==== Supplied data ====

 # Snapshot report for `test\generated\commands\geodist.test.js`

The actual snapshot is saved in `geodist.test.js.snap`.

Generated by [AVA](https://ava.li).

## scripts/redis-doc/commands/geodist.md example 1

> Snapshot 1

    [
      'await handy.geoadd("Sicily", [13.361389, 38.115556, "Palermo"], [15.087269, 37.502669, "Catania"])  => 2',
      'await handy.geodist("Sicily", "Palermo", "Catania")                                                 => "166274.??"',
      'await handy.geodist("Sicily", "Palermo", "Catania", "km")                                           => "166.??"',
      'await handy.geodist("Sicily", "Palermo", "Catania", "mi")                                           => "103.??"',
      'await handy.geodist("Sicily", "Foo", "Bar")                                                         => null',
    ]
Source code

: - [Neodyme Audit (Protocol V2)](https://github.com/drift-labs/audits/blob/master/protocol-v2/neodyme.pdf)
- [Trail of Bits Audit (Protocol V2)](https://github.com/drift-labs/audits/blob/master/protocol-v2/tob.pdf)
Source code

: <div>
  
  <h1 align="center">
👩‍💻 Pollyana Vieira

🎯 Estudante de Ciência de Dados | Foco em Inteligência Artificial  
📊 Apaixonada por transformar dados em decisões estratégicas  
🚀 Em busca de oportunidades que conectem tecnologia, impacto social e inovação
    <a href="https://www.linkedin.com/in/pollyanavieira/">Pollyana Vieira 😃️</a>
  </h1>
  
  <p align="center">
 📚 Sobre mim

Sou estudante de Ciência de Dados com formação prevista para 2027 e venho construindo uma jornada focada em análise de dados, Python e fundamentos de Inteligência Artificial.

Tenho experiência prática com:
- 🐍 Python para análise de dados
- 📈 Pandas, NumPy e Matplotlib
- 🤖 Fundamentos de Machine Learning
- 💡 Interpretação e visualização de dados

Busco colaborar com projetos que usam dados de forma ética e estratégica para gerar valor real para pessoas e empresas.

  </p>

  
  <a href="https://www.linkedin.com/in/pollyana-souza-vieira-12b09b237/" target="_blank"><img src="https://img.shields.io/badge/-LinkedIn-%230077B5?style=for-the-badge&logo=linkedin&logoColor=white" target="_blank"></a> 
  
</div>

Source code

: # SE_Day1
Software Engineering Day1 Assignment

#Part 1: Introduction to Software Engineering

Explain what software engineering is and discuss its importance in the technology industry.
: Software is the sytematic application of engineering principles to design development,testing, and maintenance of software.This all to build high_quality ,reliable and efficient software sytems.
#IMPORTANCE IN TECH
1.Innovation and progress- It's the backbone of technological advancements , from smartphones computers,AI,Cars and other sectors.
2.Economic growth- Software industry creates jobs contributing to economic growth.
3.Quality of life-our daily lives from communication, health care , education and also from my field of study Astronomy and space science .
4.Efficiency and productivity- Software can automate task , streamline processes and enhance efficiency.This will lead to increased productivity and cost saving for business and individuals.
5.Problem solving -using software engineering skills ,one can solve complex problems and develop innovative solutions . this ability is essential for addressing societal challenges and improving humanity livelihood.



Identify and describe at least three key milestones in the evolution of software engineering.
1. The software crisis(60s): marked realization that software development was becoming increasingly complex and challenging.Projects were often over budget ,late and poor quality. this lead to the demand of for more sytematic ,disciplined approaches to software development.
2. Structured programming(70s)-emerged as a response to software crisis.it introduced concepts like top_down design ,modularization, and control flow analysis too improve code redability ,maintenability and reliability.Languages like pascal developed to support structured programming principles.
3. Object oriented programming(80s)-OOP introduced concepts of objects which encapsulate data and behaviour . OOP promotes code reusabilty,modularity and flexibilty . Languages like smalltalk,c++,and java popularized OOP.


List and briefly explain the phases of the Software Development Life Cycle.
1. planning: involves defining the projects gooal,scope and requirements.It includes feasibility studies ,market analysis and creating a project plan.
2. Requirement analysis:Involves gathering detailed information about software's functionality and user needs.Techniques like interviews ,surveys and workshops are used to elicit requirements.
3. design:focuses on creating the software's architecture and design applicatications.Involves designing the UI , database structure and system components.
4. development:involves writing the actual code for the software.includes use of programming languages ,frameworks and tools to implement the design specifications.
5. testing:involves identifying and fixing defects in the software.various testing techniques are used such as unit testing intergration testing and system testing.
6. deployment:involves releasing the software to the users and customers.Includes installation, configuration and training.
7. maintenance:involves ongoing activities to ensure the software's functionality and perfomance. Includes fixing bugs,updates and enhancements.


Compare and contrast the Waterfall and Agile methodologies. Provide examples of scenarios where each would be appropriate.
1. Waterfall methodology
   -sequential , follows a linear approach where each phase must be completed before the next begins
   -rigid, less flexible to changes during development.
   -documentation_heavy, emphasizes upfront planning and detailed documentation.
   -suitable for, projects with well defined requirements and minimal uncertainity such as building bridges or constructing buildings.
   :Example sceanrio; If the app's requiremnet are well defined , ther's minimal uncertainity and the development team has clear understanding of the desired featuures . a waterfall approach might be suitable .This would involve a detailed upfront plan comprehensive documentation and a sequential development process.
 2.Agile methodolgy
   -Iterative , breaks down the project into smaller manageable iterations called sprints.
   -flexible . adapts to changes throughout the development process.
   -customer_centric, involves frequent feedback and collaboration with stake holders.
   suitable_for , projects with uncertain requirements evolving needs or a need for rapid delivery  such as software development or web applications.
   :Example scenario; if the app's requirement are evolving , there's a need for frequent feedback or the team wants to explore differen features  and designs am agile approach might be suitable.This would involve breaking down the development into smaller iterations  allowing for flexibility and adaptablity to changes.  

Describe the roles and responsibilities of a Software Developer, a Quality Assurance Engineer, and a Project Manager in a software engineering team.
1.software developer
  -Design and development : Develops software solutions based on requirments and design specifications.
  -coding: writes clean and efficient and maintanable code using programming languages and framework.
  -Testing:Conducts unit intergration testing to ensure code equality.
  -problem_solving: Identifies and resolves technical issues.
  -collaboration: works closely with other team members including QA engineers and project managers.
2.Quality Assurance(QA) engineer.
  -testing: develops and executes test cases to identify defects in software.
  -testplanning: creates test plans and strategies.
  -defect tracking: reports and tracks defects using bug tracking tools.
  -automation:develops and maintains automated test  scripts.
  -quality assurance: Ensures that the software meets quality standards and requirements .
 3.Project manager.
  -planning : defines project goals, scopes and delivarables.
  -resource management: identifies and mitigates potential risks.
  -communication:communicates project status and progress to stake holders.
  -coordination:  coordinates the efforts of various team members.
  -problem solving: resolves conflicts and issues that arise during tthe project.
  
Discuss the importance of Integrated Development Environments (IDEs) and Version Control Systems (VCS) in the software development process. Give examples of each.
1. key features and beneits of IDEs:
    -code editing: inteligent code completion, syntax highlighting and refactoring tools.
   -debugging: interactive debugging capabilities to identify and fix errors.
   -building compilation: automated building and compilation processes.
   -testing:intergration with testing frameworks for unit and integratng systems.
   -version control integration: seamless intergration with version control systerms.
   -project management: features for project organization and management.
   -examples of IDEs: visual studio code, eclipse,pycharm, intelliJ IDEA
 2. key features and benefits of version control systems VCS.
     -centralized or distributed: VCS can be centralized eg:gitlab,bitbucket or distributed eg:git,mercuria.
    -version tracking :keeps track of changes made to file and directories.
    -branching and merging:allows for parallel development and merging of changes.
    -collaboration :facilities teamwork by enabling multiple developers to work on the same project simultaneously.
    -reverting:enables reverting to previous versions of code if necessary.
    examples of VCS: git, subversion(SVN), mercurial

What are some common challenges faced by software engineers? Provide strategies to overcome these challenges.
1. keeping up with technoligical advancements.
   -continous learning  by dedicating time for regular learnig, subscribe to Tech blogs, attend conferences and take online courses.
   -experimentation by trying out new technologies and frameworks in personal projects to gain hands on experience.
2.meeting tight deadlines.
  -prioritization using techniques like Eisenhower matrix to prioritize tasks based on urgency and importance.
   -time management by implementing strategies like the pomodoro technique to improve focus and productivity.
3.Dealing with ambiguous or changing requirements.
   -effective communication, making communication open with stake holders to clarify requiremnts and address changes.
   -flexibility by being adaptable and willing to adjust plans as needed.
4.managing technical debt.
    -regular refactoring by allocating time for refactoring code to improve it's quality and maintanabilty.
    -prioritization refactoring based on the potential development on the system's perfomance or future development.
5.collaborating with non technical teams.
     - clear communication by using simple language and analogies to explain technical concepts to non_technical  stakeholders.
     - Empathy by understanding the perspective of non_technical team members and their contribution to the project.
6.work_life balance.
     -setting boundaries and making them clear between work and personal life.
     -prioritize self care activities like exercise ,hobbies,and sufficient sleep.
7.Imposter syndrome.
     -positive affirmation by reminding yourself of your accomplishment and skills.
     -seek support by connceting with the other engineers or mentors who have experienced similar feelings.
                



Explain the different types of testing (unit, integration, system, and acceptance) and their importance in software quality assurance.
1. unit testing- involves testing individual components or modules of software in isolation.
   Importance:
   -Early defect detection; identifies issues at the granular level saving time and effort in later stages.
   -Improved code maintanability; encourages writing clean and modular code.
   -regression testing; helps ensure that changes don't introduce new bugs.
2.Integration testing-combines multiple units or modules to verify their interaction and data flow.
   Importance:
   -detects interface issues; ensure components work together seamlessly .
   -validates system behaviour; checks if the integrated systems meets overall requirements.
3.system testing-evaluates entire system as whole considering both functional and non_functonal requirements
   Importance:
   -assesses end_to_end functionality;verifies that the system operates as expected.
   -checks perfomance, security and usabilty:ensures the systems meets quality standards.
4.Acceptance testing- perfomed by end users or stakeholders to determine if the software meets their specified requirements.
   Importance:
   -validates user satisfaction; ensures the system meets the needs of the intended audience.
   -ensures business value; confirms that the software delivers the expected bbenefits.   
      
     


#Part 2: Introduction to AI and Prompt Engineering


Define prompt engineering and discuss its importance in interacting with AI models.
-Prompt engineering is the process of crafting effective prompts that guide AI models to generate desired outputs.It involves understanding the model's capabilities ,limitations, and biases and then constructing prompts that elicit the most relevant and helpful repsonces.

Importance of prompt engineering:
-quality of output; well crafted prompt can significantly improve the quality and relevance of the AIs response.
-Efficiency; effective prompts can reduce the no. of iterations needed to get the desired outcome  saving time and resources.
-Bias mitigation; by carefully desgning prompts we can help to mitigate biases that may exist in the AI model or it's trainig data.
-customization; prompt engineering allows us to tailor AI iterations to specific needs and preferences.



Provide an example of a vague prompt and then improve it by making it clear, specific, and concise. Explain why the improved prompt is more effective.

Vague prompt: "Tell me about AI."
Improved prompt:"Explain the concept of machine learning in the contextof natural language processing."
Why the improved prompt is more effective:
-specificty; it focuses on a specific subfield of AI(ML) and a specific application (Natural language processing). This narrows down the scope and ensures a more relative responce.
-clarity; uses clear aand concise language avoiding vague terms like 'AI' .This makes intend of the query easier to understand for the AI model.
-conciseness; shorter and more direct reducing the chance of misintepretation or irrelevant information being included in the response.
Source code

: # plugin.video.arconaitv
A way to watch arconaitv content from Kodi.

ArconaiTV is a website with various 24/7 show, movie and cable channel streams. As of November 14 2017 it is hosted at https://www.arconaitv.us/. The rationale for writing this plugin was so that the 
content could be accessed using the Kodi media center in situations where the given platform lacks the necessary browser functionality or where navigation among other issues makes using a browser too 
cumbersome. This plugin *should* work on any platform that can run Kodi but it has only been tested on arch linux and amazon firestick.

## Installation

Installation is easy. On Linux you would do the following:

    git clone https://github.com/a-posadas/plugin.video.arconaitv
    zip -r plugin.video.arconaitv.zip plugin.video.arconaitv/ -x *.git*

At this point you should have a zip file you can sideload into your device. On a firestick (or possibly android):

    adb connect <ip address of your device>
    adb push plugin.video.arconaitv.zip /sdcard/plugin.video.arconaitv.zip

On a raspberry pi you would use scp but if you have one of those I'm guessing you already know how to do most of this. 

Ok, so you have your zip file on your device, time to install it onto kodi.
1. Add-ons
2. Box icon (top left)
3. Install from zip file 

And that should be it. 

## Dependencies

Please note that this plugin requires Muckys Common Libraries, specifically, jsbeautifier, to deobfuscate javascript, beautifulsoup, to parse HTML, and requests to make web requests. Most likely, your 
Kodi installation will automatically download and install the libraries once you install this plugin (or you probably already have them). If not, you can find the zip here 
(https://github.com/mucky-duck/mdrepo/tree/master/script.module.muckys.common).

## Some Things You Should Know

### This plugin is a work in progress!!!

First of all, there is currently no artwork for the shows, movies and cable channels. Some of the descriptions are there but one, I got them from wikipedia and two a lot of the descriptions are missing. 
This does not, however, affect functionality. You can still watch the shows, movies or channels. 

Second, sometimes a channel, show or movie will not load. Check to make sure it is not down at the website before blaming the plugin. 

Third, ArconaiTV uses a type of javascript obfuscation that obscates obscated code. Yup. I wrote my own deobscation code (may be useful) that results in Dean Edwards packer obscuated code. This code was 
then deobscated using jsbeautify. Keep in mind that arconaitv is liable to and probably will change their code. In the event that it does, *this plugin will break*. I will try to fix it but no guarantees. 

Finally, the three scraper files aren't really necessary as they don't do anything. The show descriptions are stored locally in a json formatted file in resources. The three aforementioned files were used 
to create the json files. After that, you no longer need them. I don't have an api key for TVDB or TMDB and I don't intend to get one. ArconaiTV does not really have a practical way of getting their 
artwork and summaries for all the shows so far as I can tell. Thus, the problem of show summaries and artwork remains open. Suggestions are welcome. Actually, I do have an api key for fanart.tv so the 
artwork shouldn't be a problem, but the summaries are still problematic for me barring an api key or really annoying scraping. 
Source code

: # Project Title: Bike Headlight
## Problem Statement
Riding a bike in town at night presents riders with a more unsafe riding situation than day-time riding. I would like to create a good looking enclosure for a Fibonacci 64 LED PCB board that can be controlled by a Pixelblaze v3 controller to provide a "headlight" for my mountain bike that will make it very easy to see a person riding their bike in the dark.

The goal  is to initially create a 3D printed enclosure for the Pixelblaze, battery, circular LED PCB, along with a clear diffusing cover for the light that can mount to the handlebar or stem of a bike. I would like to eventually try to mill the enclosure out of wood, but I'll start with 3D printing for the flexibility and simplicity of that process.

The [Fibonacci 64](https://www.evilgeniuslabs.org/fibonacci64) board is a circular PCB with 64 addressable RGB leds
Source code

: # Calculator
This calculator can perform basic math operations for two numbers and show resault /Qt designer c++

====

[Exercise details]
Please copy out each line in the entries that mentions the string "análise".

[Written reply]
Sou estudante de Ciência de Dados com formação prevista para 2027 e venho construindo uma jornada focada em análise de dados, Python e fundamentos de Inteligência Artificial.
- 🐍 Python para análise de dados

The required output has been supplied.